Semantic Culturomics [is] a paradigm that uses semantic knowledge bases in order to give meaning to textual corpora such as news and social media. This idea is not without challenges, because it requires the link between textual corpora and semantic knowledge, as well as the ability to mine a hybrid data model for trends and logical rules. […] Semantics turns the texts into rich and deep sources of knowledge, exposing nuances that today’s analyses are still blind to. This would be of great use not just for historians and linguists, but also for journalists, sociologists, public opinion analysts, and political scientists.
In other words, and viewed through my own glasses, these two scientists suggest to go from this:
To this:
Now picture this: A hypothetical big-issue story about GE’s strategic climate change thinking, published in the Wall Street Journal, the FT, or in The Atlantic, suddenly opens to a vast web of knowledge. The text (along with graphics, videos, etc.) provided by the news media staff, is amplified by access to three books on global warming, two Ted Talks, several databases containing references to places and people mentioned in the story, an academic paper from Knowledge@Wharton, a MOOC from Coursera, a survey from a Scandinavian research institute, a National Geographic documentary, etc. Since (supposedly), all of the above is semanticized and speaks the same lingua franca as the original journalistic content, the process is largely automatized.

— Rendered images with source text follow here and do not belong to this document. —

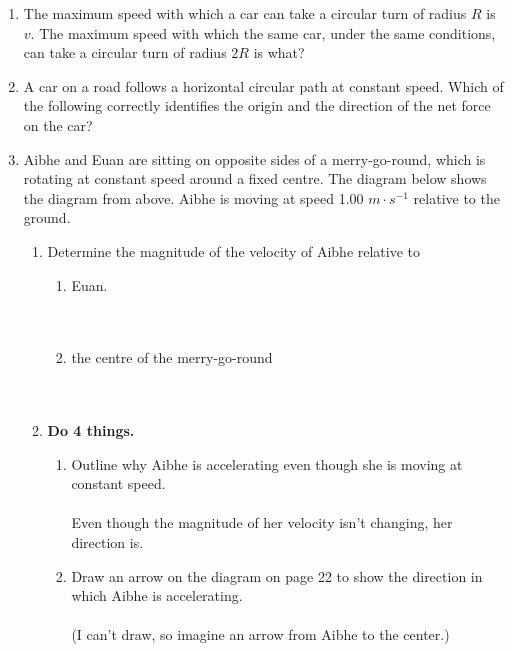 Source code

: \documentclass[a4paper]{report}
\begin{document}
\begin{enumerate}
        \item The maximum speed with which a car can take a circular turn of radius $R$ is $v$. The maximum speed with which the same car, under the same conditions, can take a circular turn of radius $2R$ is what? 
        \item A car on a road follows a horizontal circular path at constant speed. Which of the following correctly identifies the origin and the direction of the net force on the car? 
        \item Aibhe and Euan are sitting on opposite sides of a merry-go-round, which is rotating at constant speed around a fixed centre. The diagram below shows the diagram from above. Aibhe is moving at speed 1.00 $m \cdot s^{-1}$ relative to the ground. 
            \begin{enumerate}
                \item Determine the magnitude of the velocity of Aibhe relative to
                \begin{enumerate}
                \item Euan. \\ \\
                     \\
                \item the centre of the merry-go-round \\ \\
                     \\
                \end{enumerate}
                \item \textbf{Do 4 things.}
                    \begin{enumerate}
                        \item Outline why Aibhe is accelerating even though she is moving at constant speed. \\ \\ 
                        Even though the magnitude of her velocity isn't changing, her direction is. \\
                    \item Draw an arrow on the diagram on page 22 to show the direction in which Aibhe is accelerating. \\ \\ 
                        (I can't draw, so imagine an arrow from Aibhe to the center.) \\ 

\end{enumerate}
\end{enumerate}
\end{enumerate}
\end{document}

Great—but where is the value for the news organization, you might ask? First of all, a trusted publication (and a trusted byline) offering such super-curation to its readers is much more likely to attract a solvent audience: readers willing to pay for a service no one else offers. Second, money-making business-to-business intelligence services can be derived from modern tagging, structuring and linking. Such products would carry great value because they would be unique, based on trust, selection and relevance.